--- Listed records ---

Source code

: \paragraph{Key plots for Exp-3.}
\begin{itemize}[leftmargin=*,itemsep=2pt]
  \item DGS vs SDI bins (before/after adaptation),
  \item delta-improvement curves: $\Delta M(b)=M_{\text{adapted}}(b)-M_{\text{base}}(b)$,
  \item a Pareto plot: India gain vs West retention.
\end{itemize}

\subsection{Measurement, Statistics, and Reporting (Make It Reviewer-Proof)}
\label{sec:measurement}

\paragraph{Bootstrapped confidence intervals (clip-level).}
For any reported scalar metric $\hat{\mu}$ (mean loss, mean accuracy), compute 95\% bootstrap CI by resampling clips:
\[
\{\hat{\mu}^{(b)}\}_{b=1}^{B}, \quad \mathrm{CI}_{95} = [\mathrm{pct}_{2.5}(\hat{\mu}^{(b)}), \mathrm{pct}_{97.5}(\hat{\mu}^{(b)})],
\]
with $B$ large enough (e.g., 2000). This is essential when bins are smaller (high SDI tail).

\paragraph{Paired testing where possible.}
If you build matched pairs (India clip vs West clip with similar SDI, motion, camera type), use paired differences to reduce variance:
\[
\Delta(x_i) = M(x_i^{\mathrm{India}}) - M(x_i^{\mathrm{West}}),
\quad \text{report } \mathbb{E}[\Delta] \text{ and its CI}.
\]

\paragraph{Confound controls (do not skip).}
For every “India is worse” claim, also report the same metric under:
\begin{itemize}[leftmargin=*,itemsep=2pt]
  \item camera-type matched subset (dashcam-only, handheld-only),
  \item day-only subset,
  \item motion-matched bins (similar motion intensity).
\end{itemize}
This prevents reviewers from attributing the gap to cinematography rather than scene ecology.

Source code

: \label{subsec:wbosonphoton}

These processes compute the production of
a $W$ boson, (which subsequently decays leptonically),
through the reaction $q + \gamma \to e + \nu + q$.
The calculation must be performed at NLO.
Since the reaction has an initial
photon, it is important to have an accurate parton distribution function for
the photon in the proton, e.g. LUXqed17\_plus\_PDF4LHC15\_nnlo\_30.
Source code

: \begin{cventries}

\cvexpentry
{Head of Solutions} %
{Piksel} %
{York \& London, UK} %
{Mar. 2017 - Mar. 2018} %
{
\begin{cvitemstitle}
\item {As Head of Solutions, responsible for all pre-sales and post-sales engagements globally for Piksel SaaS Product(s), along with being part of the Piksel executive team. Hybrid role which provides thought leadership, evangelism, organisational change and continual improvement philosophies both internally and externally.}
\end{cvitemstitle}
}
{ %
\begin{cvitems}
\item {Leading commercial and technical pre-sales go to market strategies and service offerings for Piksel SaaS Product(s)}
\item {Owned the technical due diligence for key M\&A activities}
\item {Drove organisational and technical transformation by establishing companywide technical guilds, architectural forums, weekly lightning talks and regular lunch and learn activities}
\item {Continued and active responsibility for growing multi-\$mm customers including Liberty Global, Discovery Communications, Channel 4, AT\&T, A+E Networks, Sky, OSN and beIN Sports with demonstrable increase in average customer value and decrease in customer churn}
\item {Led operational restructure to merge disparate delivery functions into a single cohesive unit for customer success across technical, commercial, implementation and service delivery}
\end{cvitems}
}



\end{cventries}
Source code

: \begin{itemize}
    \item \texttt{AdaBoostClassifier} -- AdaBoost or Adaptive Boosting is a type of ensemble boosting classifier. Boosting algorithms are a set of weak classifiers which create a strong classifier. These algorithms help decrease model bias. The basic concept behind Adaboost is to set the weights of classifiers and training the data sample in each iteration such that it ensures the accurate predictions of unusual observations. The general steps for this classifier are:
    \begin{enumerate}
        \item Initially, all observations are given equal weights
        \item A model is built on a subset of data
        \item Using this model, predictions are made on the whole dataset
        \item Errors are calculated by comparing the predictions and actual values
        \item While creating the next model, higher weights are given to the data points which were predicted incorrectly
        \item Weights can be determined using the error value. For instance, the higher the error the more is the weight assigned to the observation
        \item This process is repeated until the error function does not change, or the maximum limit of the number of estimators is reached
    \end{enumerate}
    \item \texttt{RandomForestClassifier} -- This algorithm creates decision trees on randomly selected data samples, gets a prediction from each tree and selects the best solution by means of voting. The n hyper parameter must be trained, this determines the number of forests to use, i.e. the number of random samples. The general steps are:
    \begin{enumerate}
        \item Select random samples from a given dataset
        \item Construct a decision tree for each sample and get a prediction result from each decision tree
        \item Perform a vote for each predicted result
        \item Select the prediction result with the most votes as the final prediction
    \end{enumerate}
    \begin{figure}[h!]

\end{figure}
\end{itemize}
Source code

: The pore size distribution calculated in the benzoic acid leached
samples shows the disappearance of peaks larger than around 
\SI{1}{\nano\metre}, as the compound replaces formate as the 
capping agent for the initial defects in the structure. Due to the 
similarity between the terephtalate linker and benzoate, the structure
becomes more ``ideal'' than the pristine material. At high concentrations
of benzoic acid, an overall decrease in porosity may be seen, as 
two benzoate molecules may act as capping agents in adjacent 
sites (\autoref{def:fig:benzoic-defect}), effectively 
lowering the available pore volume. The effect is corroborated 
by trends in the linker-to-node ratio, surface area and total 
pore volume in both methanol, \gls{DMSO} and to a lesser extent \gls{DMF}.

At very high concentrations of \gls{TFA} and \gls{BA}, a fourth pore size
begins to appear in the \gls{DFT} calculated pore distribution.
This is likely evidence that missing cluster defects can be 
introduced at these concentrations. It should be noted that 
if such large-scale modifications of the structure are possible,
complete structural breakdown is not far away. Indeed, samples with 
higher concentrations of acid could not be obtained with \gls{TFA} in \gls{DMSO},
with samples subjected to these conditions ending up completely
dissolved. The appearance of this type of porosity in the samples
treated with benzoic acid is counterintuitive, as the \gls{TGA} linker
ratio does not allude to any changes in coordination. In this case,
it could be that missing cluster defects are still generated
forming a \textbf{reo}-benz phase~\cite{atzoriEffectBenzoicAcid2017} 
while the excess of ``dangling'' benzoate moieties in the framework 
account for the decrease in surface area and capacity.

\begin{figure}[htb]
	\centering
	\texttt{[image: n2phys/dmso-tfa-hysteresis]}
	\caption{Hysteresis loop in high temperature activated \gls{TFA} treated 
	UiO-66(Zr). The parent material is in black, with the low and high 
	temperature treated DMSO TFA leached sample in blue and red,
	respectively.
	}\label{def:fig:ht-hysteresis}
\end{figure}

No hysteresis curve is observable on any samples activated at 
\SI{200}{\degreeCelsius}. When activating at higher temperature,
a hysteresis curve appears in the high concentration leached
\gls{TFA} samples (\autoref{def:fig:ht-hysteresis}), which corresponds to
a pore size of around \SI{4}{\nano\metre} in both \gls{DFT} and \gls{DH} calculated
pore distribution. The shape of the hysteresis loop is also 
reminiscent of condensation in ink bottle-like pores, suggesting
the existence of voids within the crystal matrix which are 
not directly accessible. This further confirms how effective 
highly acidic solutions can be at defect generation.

---

> **Problem**: Every line that contains the string "matched" should be copied from the entries.

> **Task answer**:
If you build matched pairs (India clip vs West clip with similar SDI, motion, camera type), use paired differences to reduce variance:
  \item camera-type matched subset (dashcam-only, handheld-only),
  \item motion-matched bins (similar motion intensity).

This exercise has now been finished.